Dataset excerpts:

————

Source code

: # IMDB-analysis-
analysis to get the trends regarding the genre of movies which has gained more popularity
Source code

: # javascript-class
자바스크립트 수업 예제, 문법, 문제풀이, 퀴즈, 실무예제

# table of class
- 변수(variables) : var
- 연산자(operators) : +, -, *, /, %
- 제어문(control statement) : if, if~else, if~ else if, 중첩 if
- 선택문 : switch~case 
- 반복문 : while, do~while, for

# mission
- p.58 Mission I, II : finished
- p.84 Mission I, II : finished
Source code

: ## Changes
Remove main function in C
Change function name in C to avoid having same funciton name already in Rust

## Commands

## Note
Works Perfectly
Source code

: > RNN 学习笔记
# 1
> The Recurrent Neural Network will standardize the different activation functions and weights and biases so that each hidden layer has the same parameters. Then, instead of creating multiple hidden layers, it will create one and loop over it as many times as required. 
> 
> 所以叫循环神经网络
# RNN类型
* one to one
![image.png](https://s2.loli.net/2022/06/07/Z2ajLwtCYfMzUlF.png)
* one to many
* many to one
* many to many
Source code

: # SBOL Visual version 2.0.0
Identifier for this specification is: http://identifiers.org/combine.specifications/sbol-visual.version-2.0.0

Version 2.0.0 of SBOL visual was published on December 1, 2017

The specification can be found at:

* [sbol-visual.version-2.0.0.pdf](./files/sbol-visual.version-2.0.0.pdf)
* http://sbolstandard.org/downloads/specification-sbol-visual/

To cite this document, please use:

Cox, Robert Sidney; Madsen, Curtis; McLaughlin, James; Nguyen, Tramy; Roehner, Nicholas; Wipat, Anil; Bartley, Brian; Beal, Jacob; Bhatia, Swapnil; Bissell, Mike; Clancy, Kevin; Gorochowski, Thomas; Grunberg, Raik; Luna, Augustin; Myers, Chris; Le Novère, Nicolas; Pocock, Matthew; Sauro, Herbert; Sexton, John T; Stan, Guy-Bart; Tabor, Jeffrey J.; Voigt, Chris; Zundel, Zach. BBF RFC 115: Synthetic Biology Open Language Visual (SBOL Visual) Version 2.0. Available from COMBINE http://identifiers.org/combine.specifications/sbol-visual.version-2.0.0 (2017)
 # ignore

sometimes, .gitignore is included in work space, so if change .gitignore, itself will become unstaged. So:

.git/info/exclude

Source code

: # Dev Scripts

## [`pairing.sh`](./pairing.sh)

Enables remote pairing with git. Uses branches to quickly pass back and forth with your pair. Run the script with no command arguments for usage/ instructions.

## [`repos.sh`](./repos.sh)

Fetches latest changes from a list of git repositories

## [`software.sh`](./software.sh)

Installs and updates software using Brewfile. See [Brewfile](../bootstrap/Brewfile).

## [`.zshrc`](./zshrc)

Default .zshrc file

————

(What needs to be done) The full data, repeated exactly, is the only acceptable output.

(Task answer)
Source code

: # IMDB-analysis-
analysis to get the trends regarding the genre of movies which has gained more popularity
Source code

: # javascript-class
자바스크립트 수업 예제, 문법, 문제풀이, 퀴즈, 실무예제

# table of class
- 변수(variables) : var
- 연산자(operators) : +, -, *, /, %
- 제어문(control statement) : if, if~else, if~ else if, 중첩 if
- 선택문 : switch~case 
- 반복문 : while, do~while, for

# mission
- p.58 Mission I, II : finished
- p.84 Mission I, II : finished
Source code

: ## Changes
Remove main function in C
Change function name in C to avoid having same funciton name already in Rust

## Commands

## Note
Works Perfectly
Source code

: > RNN 学习笔记
# 1
> The Recurrent Neural Network will standardize the different activation functions and weights and biases so that each hidden layer has the same parameters. Then, instead of creating multiple hidden layers, it will create one and loop over it as many times as required. 
> 
> 所以叫循环神经网络
# RNN类型
* one to one
![image.png](https://s2.loli.net/2022/06/07/Z2ajLwtCYfMzUlF.png)
* one to many
* many to one
* many to many
Source code

: # SBOL Visual version 2.0.0
Identifier for this specification is: http://identifiers.org/combine.specifications/sbol-visual.version-2.0.0

Version 2.0.0 of SBOL visual was published on December 1, 2017

The specification can be found at:

* [sbol-visual.version-2.0.0.pdf](./files/sbol-visual.version-2.0.0.pdf)
* http://sbolstandard.org/downloads/specification-sbol-visual/

To cite this document, please use:

Cox, Robert Sidney; Madsen, Curtis; McLaughlin, James; Nguyen, Tramy; Roehner, Nicholas; Wipat, Anil; Bartley, Brian; Beal, Jacob; Bhatia, Swapnil; Bissell, Mike; Clancy, Kevin; Gorochowski, Thomas; Grunberg, Raik; Luna, Augustin; Myers, Chris; Le Novère, Nicolas; Pocock, Matthew; Sauro, Herbert; Sexton, John T; Stan, Guy-Bart; Tabor, Jeffrey J.; Voigt, Chris; Zundel, Zach. BBF RFC 115: Synthetic Biology Open Language Visual (SBOL Visual) Version 2.0. Available from COMBINE http://identifiers.org/combine.specifications/sbol-visual.version-2.0.0 (2017)
 # ignore

sometimes, .gitignore is included in work space, so if change .gitignore, itself will become unstaged. So:

.git/info/exclude

Source code

: # Dev Scripts

## [`pairing.sh`](./pairing.sh)

Enables remote pairing with git. Uses branches to quickly pass back and forth with your pair. Run the script with no command arguments for usage/ instructions.

## [`repos.sh`](./repos.sh)

Fetches latest changes from a list of git repositories

## [`software.sh`](./software.sh)

Installs and updates software using Brewfile. See [Brewfile](../bootstrap/Brewfile).

## [`.zshrc`](./zshrc)

Default .zshrc file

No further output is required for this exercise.